There remain other known risk factors for osteoporosis where there is established guidelines for prevention fracture like in case of glucocorticoid use. However, even in tertiary care centers of excellence the use of bisphosphonates along with glucocorticoids for fracture prevention is far below satisfaction (nearly 66% patients given no or inadequate prophylaxis) as seen from an audit in Mumbai hospital. A similar audit from another hospital showed that only 3 out of 105 given glucocorticoids received bisphosphonates. [7],[8]

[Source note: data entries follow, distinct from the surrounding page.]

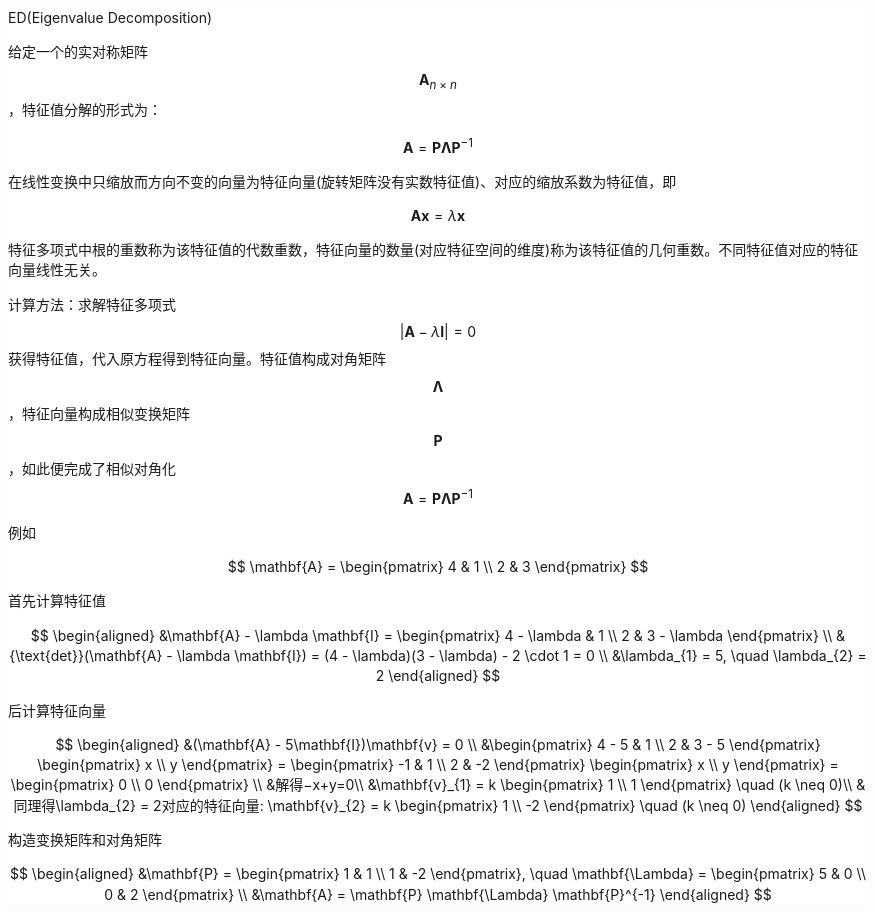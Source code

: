 ED(Eigenvalue Decomposition)

给定一个的实对称矩阵$$\mathbf{A}_{n \times n}$$，特征值分解的形式为：

$$
\mathbf{A} = \mathbf{P} \mathbf{\Lambda} \mathbf{P}^{-1}
$$

在线性变换中只缩放而方向不变的向量为特征向量(旋转矩阵没有实数特征值)、对应的缩放系数为特征值，即

$$
\mathbf{A}\mathbf{x} = \lambda\mathbf{x}
$$

特征多项式中根的重数称为该特征值的代数重数，特征向量的数量(对应特征空间的维度)称为该特征值的几何重数。不同特征值对应的特征向量线性无关。

计算方法：求解特征多项式 $$ \vert \mathbf{A}−λ\mathbf{I} \vert =0$$ 获得特征值，代入原方程得到特征向量。特征值构成对角矩阵$$\mathbf{\Lambda}$$，特征向量构成相似变换矩阵$$\mathbf{P}$$，如此便完成了相似对角化$$\mathbf{A} = \mathbf{P}\mathbf{\Lambda}\mathbf{P}^{-1}$$

例如

$$
\mathbf{A} = \begin{pmatrix} 4 & 1 \\ 2 & 3 \end{pmatrix}
$$

首先计算特征值

$$
\begin{aligned}
&\mathbf{A} - \lambda \mathbf{I} = \begin{pmatrix} 4 - \lambda & 1 \\ 2 & 3 - \lambda \end{pmatrix} \\
&{\text{det}}(\mathbf{A} - \lambda \mathbf{I}) = (4 - \lambda)(3 - \lambda) - 2 \cdot 1 = 0 \\
&\lambda_{1} = 5, \quad \lambda_{2} = 2
\end{aligned}
$$

后计算特征向量

$$
\begin{aligned}
&(\mathbf{A} - 5\mathbf{I})\mathbf{v} = 0 \\
&\begin{pmatrix} 4 - 5 & 1 \\ 2 & 3 - 5 \end{pmatrix} \begin{pmatrix} x \\ y \end{pmatrix} = \begin{pmatrix} -1 & 1 \\ 2 & -2 \end{pmatrix} \begin{pmatrix} x \\ y \end{pmatrix} = \begin{pmatrix} 0 \\ 0 \end{pmatrix} \\
&解得−x+y=0\\
&\mathbf{v}_{1} = k \begin{pmatrix} 1 \\ 1 \end{pmatrix} \quad (k \neq 0)\\
&同理得\lambda_{2} = 2对应的特征向量: \mathbf{v}_{2} = k \begin{pmatrix} 1 \\ -2 \end{pmatrix} \quad (k \neq 0)
\end{aligned}
$$

构造变换矩阵和对角矩阵

$$
\begin{aligned}
&\mathbf{P} = \begin{pmatrix} 1 & 1 \\ 1 & -2 \end{pmatrix}, \quad \mathbf{\Lambda} = \begin{pmatrix} 5 & 0 \\ 0 & 2 \end{pmatrix} \\
&\mathbf{A} = \mathbf{P} \mathbf{\Lambda} \mathbf{P}^{-1}
\end{aligned}
$$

Also remains the fact that a sizable number of patients who actually land up with osteoporotic fracture go untreated. At the other end there are also odd cases of DXA scan done in nonindicated patients and blanket initiation of osteoporotic treatment for vague symptoms like bone pains. Indeed one of the studies shows that 47% of patients referred for DXA scan at a large tertiary care hospital are indeed <50-year-old screening for osteoporosis recommended beyond 65 years in females and 70 years in males unless there is special indication. [9]

Hence, we are in a situation where an important public health problem is being neglected due to lack of the facility of detection, and unawareness about the other tools of assessing fracture risk and prevention. A few minimum things that can be done is increasing the number of DXA machines in public care setting, increasing awareness about FRAX tools, not depriving patients who already had fractures from osteoporosis treatments, ensure better implementation and awareness about preexisting guidelines as for glucocorticoid induced osteoporosis, at the same time awareness also in the direction of preventing abuse of medications for treatments for osteoporosis.

References

1Mohan V, Seedat YK, Pradeepa R. The rising burden of diabetes and hypertension in Southeast Asian and African regions: Need for effective strategies for prevention and control in primary health care settings. Int J Hypertens 2013;2013:409083.
2Unwin N, Whiting D, Guariguata L, Ghyoot G, Gan D, editors. Diabetes Atlas. 5 th ed. Belgium: International Diabetes Federation; 2011.
3Mithal A, Ebeling P. International Osteoporosis Federation. The Asia Pacific Regional audit: Epidemology, costs and burden of osteoporosis in 2013. Available from: http://www.iofbonehealth.org/sites/default/files/media/PDFs/Regional%20Audits/2013-Asia_Pacific_Audit_0_0.pdf. [Last accessed on 2014 April 16].
4Kalra S, Kalra B, Baruah M. Diagnosing osteoporosis made easier: The FRAX tool gets better. J Med Nut Nutraceut 2012;1:61-2.
5Kalra S. Diagnosing osteoporosis the easy way: FRAX and QFracture. J Pak Med Assoc 2013;63:421-2.
6Qfracture ® -2013 risk calculator. Available from: http://www.qfracture.org. [Last accessed on 2014 Apr 16].
7Shrinivas N, Sharma V, Chitnis N, Mangat G, Samant R, Canchi B. Primary prophylaxis for steroid-induced osteoporosis: Are we doing enough? - An audit from a tertiary care centre. Indian J Rheumatol  2010;5:176-9.
8Gera C, Vij AS. Glucocorticoid-induced osteoporosis: Unawareness or negligence in India? Int J Rheum Dis 2009;12:230-3.
9Paul T, Mruthunjaya M, Shyamsundar A, Naik D, Rajaratnam S, Thomas N. Audit of patients referred for DXA scanning at South Asian Tertiary Care Centre. Proceedings at the Society of Endocrinology Conference; 2013 Mar 18-21. Harrogate, UK: Bioscientifica; 2013.